Der zweite Teil des Kongresses soll sich mit der  Zukunft der FiNuT-Bewegung befassen.  Die Seite ist voller Fehler, nun ist sogar die Rede davon, daß die Kongreßgebühr (in immer noch unbekannter Höhe)  auch für Verpflegung und Übernachtung gezahlt werden soll.  Wer einen Beitrag einreichen will, muß sich beeilen. Der Termin ist Mitte Februar.
Wer will auf einem so mühsam vorbereiteten Kongreß etwas sagen?

Ich "bleibe dran" und halte fest, was sich auf der Website in nächster Zeit tun wird.
 
Nachtrag im Dezember 2008
Inzwischen gibt es auf der  FiNuT-2008-Seite eine Reihe von Materialien in Auswertung des Kongresses, vor allem zu den Überlegungen, wie der Kongreß inhaltlich und organisatorisch weitergeführt werden kann  und welche Zielgruppen wie angesprochen werden können.
Für die "alten Damen" der Kongreßbewegung muß es sehr schmerzhaft sein, das rückläufige Interesse der Wissenschaft-und-Technik-Frauen an dieser Kongreßbewegung zur Kenntnis zu nehmen.
 
  Ein Logo-Wettbewerb  für ein ständiges Logo des Kongresses erbrachte folgendes Ergebnis : Das neue Logo des FiNuT-Kongresses
 
Der NuT - Rundbrief informiert ungeschminkt über den Stand der Dinge: Die Probleme bei der Vorbereitung des diesjährigen Kongresses waren riesig, mit weniger als 100 Teilnehmerinnen war auch der Anklang nicht sehr groß.
Noch problematischer ist es, daß für 2010 noch keine Vorbereitungsgruppe gefunden wurde. Eine öffentliche Ausschreibung ruft Frauengruppen auf, sich zu melden.

Das schöne ist, daß niemand ans Aufgeben denkt. Ich drücke den Macherinnen fest die Daumen!
Doch die Frage bleibt weiter offen:
sind nicht auch ergänzende Formen der FiNuT-Bewegung, sind nicht die Möglichkeiten des Internet stärker zu nutzen, Frauen-Netzwerke zu schaffen?
Noch immer denke ich dabei an ein entsprechendes öffentliches Forum und hoffe, daß sich Frauen finden, es zu organisieren.
NuT e. V. siehe NuT e. V.
10. FiNuT 2009 in Trier
Stand der Dinge Ende 2008
Mitte Dezember 2008 nun endlich ein Zeichen: beim Googlen gibt es für den Kongreß 2009 erste Einträge:
der Kongreß wird - wie immer am Himmelfahrtswochenende - vom  21. bis 24. Mai 2009 in Trier stattfinden. Erste Informationen sind auf der Website der  FH Trier (der Fachhochschule  Trier, der Hochschule für Technik, Wirtschaft und Gestaltung ) zu finden: www.finut2009.fh-trier.de. Die Ansprechpartnerin, Frau Prof. Elvira Kuhn, ist die Frauenbeauftragte der FH Trier und über finut (at) fh-trier.de  erreichbar.
Ich freue mich riesig, daß es weitergeht. 

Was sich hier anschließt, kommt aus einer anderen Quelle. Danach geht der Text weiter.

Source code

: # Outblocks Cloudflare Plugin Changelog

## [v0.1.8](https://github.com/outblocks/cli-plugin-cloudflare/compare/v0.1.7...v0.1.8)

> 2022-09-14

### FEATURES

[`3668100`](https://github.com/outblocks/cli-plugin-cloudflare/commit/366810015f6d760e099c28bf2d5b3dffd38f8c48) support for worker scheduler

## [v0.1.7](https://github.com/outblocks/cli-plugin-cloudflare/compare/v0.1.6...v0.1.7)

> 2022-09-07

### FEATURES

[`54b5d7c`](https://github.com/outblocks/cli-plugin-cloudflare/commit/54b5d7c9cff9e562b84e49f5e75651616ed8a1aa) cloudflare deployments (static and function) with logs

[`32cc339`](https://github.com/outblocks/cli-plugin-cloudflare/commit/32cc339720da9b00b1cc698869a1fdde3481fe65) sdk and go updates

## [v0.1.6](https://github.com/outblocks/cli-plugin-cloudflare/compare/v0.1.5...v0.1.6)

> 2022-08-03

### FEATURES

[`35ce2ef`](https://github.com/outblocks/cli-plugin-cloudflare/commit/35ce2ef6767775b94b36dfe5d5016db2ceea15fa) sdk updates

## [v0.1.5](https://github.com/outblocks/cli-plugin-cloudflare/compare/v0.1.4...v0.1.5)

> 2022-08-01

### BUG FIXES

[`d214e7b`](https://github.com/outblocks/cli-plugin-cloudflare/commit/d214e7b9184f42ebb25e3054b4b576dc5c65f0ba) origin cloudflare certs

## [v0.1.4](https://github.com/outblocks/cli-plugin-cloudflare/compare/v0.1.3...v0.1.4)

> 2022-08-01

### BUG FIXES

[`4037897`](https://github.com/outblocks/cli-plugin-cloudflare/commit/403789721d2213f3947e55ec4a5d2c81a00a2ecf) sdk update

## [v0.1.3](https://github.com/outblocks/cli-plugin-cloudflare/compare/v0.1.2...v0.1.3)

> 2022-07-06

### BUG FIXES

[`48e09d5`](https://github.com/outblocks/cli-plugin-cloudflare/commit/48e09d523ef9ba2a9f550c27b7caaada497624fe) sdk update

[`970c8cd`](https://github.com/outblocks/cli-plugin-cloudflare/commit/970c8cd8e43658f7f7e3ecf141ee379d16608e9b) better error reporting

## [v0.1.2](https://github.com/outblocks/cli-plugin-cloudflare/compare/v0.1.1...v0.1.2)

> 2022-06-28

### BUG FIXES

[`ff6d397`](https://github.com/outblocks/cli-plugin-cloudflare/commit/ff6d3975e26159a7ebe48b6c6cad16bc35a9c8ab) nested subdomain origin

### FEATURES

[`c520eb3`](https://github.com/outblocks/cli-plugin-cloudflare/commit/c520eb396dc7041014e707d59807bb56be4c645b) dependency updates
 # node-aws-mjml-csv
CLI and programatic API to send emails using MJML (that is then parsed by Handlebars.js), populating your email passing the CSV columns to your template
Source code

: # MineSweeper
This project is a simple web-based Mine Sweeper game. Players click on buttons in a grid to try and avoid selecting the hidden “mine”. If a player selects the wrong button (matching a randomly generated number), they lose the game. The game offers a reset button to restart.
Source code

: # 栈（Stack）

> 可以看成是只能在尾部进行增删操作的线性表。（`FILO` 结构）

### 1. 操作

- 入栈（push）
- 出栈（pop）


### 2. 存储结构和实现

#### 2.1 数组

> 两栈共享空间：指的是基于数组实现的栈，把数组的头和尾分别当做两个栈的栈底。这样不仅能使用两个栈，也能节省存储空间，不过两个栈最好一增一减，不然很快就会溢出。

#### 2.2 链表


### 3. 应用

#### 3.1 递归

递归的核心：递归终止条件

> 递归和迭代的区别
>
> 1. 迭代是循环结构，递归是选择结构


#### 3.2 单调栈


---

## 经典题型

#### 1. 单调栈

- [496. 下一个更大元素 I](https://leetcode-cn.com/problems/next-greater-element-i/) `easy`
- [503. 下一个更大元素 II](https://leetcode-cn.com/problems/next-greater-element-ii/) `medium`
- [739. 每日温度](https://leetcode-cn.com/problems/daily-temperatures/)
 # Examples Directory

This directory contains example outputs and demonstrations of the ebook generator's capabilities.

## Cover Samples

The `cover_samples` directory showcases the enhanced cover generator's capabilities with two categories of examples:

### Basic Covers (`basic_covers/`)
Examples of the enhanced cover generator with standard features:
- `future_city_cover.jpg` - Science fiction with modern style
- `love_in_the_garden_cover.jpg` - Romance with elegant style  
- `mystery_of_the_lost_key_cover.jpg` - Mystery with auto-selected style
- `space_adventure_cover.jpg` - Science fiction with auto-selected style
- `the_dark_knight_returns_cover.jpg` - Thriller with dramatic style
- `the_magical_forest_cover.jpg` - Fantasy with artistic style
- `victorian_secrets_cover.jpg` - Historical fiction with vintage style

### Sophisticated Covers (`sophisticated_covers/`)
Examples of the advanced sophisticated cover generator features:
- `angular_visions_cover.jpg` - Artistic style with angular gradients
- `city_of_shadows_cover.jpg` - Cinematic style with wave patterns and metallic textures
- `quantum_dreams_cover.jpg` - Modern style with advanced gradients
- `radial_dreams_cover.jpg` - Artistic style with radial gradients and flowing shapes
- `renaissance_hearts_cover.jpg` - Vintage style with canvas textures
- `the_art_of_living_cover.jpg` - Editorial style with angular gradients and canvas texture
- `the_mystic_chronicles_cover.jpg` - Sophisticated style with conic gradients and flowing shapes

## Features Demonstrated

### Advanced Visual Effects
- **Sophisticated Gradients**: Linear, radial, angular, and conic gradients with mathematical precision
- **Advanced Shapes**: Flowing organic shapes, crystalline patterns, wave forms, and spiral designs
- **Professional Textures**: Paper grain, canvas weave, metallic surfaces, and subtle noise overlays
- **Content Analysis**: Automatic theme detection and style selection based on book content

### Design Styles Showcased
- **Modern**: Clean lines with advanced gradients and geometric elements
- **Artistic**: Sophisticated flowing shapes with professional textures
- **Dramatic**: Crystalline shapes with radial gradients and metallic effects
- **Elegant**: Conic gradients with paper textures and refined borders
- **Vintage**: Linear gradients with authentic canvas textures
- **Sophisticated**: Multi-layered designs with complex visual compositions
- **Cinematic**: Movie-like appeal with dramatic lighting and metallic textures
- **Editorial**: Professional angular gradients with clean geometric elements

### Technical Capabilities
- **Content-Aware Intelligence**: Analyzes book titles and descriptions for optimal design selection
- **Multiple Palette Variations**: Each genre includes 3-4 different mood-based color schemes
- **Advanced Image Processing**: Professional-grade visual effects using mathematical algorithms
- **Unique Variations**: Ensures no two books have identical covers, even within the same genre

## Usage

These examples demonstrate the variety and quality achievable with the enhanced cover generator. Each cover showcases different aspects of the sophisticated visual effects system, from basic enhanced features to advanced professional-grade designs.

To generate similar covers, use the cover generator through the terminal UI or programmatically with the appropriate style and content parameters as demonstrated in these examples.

Das Thema wird "Sicherheit" sein und es geht um Sicherheit  und Medien, Sicherheit im Haus, auf der Straße und in der Umwelt. Neue Technologien  für eine sichere Zukunft und auch die Sicherheit im Internet werden  ebenso eine Rolle spielen.
Vorträge bzw. eigene Beiträge sind bis zum 20. Januar einzureichen. Das wird knapp.


Irgendwie bin ich von dem Thema doch ein bißchen enttäuscht. Wären nicht andere Fragen wesentlich wichtiger? Stehen nicht ganz andere Herausforderungen vor Wissenschaft und Technik insgesamt?
Wenn da stünde:
"Frauen mischen sich ein - Wie können wir den Untergang der Menschheit durch Wissenschaft und Technik verhindern?"
Oder:
"Frauen in Wissenschaft und Technik - letzte Chance für die Rettung der Menschheit?"
- das würde mir das Gefühl geben, daß  auf dem Kongreß wirklich lebensnahe diskutiert wird,  daß eine der größten Sorgen vieler Frauen öffentlich gemacht wird.
 
NuT e. V. - Rundbrief
Auf zwei Seiten informiert der jüngste Rundbrief vom Dezember 2008  über den kommenden Kongreß. Nebenbei erfährt man, daß Trier die älteste Stadt Deutschlands ist und  das Geburtsthaus von Karl Marx besichtigt werden kann.